IBIMOL   23987
INSTITUTO DE BIOQUIMICA Y MEDICINA MOLECULAR PROFESOR ALBERTO BOVERIS
Unidad Ejecutora - UE
congresos y reuniones científicas
Título:
Unravelling the relationship between the severity of endotoxemia with mitochondria dysfunction: impact in cardiac function.
Autor/es:
VICO, TAMARA; LORENZETTI, MARIO; GINART, SANTIAGO; DANNUNZIO, VERÓNICA; ALVAREZ, SILVIA; MARCHINI, TIMOTEO; FERRERO, MARIANA; MAZO, TAMARA; EVELSON, PABLO; VANASCO, VIRGINIA; ADÁN AREÁN, JUAN SANTIAGO; CORACH, DANIEL; GELPI, RICARDO
Lugar:
Buenos Aires
Reunión:
Simposio; Frontiers in Bioscience 3; 2018
Institución organizadora:
Instituto de Investigación en Biomedicina de Buenos Aires (IBioBA, CONICET ? Instituto Partner de la Sociedad Max Planck)
Resumen:
Mitochondrial dysfunction involves impairment of O2 consumption and ATP production, leading to cell bioenergetics impairment.

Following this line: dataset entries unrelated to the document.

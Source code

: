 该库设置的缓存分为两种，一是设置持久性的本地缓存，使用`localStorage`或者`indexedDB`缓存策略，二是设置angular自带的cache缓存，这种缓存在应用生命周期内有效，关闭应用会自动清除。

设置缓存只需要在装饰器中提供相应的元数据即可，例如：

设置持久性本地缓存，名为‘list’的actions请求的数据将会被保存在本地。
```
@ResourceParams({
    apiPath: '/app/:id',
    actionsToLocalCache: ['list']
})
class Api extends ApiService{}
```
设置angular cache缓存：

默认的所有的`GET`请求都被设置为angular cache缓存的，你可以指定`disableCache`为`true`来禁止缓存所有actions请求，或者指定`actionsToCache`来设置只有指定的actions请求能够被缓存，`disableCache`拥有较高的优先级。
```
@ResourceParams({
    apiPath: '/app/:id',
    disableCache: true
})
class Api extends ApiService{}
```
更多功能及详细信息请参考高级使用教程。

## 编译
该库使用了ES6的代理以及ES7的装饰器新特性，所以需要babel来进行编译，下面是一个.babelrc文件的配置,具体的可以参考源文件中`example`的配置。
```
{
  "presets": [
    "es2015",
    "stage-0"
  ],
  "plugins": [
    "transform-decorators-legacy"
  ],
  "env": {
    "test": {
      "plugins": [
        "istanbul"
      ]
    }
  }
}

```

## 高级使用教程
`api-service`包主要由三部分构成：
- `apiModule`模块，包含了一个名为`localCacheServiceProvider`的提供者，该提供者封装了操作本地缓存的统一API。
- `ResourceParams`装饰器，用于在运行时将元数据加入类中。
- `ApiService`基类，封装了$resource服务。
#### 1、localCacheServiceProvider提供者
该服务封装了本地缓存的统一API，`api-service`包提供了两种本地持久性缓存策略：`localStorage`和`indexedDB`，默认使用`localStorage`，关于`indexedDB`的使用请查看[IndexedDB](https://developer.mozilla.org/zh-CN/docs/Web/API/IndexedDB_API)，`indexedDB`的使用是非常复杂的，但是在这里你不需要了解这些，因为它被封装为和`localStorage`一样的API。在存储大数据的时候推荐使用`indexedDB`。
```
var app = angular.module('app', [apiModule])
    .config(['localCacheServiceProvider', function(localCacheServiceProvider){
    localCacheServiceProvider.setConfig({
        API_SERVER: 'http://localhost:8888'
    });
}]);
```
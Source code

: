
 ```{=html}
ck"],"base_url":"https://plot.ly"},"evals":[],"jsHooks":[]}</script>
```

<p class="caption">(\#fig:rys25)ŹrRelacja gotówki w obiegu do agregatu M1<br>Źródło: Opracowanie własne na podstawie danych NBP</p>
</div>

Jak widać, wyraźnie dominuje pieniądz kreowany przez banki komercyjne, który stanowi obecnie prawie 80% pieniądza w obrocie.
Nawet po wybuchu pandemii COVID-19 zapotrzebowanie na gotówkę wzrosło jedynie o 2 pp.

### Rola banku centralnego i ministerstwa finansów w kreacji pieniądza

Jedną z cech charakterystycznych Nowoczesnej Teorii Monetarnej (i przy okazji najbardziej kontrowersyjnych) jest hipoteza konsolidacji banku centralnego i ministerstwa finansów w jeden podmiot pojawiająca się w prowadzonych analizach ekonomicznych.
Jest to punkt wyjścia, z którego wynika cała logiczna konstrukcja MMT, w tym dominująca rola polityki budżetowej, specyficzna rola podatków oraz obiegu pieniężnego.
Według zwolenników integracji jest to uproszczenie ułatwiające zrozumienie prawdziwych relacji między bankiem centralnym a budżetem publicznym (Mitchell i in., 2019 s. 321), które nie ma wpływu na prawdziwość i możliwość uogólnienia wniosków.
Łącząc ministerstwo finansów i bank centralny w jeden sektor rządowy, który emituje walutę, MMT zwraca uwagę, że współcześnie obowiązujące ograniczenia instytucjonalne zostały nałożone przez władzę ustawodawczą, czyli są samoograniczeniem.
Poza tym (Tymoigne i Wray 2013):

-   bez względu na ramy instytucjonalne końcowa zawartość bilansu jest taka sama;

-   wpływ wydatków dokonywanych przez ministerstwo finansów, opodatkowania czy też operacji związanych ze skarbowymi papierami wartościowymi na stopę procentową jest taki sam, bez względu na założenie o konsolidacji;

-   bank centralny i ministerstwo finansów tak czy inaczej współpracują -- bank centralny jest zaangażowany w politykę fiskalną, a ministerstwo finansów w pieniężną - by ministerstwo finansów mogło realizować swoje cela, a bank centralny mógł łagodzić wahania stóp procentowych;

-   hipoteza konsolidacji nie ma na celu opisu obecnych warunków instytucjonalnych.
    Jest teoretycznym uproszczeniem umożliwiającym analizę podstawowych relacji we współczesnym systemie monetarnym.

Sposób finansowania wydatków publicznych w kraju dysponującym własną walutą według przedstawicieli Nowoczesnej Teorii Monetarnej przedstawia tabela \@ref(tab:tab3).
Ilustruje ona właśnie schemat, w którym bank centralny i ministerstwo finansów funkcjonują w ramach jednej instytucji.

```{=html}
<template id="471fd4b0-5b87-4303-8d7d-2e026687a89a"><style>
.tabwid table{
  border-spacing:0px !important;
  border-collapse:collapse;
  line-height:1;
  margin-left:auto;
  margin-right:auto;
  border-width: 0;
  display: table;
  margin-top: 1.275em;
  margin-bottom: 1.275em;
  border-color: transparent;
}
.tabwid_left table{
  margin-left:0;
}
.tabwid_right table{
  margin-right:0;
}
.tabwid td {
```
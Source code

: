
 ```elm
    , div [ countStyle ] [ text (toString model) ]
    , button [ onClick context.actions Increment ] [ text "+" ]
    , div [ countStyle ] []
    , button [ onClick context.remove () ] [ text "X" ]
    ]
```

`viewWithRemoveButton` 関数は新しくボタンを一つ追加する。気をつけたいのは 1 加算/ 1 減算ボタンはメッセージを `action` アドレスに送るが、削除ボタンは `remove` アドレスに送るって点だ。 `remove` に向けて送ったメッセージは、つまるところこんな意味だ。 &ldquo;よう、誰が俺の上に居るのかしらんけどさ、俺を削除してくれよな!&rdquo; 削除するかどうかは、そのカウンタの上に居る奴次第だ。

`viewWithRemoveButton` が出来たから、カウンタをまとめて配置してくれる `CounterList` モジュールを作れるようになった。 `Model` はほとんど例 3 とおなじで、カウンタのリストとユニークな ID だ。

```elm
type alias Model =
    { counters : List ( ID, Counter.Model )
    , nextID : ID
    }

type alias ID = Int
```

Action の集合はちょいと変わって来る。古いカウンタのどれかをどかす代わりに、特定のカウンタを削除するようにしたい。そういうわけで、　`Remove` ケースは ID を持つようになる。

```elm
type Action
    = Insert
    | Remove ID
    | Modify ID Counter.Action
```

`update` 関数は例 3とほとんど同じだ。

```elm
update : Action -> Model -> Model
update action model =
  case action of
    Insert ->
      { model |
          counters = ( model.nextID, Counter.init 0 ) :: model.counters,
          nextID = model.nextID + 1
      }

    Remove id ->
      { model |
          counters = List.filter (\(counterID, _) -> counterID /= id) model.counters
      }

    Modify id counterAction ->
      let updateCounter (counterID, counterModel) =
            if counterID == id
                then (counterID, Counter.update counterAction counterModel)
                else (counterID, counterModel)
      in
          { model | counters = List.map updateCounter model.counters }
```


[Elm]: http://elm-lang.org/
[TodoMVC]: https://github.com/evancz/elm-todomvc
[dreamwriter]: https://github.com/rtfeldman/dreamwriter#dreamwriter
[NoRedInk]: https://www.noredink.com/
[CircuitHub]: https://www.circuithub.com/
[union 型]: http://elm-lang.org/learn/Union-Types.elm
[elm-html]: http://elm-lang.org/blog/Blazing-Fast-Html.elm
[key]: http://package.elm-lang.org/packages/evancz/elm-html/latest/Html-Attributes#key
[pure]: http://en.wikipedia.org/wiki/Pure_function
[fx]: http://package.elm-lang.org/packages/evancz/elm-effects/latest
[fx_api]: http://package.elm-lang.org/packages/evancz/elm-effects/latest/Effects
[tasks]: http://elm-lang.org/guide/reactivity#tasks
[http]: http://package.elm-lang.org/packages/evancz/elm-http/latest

Sepsis and endotoxemia, as a host dysregulated response to infection, induces organ failure with high mortality rate worldwide, particularly affecting the heart. In this work, the relationship between cardiac mitochondrial function and the magnitude of the inflammation response, emphasising in the impact in heart function is elucidated. An experimental model of severe endotoxemia (septic conditions; ip injection 8 mg kg-1 body weight) or low-grade endotoxemia (metabolic endotoxemia; ip injection 0.5 mg kg-1 body weight) were used, and cardiac mitochondrial function was analysed as well as systemic pro-inflammatory cytokines and NO, and heart contractile state. Our results showed that mitochondrial ATP production, O2 consumption and mitochondrial inner membrane potential decreases are related to blood NO and TNF-α levels, as well as mRNA transcript of cardiac cytokines in endotoxemia. Cardiac relaxation is altered only in severe endotoxemia, although both contractile and lusitropic reserve were found impaired in both treatments in response of work-overload. These results indicate that correct performance of the heart depends on mitochondrial function not only in septic conditions, but also in metabolic endotoxemia. Target therapies directed to restore mitochondria function in these inflammatory scenarios would be a novel strategy to overcome cardiac failure.